Grupo bem estruturado
Desde o seu início, o grupo das Mulheres Xavante Coletoras de Sementes vem se estruturando. Para este ano, a expectativa é de que o comércio supere duas toneladas e gere um retorno de R$ 40 mil, conta Elizabete Carolina Pinheiro Zaratim, indigenista da OPAN.
Ela é uma das responsáveis em administrar os pedidos repassados ao grupo, além de auxiliar no suporte às coletoras e no processo de venda das sementes. Elizabete explica que grande parte dos compradores são fazendeiros, obrigados por lei a reflorestar uma área degradada.
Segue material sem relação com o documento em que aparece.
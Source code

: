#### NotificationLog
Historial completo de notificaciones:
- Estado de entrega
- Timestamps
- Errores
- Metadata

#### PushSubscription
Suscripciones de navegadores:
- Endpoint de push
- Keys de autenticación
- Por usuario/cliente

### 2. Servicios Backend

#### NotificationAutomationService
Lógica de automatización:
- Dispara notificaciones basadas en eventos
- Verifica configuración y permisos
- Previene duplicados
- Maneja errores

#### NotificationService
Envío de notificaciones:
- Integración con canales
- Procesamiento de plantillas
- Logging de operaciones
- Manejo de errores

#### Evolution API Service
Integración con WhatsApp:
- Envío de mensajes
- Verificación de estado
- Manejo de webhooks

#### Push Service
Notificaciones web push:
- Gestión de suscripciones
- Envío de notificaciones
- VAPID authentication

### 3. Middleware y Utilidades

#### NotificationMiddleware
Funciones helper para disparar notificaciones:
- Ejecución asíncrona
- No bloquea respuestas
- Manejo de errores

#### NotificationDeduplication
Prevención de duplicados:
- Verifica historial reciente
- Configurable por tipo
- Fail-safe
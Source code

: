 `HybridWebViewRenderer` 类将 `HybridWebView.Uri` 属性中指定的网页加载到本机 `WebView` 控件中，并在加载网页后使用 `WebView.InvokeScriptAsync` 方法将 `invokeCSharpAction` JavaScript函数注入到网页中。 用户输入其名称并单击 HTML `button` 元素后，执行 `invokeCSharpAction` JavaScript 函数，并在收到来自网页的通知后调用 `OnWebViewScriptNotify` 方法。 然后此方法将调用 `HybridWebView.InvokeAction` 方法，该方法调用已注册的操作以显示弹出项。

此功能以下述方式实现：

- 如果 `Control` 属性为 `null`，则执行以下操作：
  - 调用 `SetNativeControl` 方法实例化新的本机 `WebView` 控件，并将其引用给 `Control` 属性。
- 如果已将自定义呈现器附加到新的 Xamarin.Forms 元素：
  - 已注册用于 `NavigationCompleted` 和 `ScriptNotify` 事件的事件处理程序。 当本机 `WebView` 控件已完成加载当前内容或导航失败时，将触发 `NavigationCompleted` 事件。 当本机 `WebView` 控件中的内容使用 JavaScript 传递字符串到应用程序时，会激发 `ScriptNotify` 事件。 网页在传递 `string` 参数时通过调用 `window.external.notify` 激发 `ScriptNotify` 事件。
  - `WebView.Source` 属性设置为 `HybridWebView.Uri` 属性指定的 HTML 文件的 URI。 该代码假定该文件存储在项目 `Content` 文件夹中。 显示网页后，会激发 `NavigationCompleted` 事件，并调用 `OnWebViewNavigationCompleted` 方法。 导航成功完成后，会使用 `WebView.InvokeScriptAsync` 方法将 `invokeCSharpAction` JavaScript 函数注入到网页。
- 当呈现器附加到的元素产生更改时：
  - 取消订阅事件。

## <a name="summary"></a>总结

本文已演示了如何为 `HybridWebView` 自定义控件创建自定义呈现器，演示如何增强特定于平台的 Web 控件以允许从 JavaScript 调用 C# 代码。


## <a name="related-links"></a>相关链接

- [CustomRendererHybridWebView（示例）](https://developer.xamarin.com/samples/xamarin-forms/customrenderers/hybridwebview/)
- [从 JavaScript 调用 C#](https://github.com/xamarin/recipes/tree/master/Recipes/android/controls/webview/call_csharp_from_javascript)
A atividade ainda permite às coletoras trazer os grãos de espécies alimentícias para serem cultivados em locais mais próximos às aldeias em que vivem, o que contribui para o enriquecimento da dieta alimentar das famílias. A desnutrição infantil em Marãiwatsédé, que em 2013 chegou a atingir índices alarmantes (80% das crianças), hoje encontra-se praticamente erradicada, detalha Elizabete.
Desde o início dos trabalhos até o momento, 5.524 toneladas de sementes foram coletadas.
O grupo integra a Rede de Sementes do Xingu (ARSX), cadeia de trocas e encomendas que, além do Xingu, engloba as regiões do Araguaia e Teles Pires.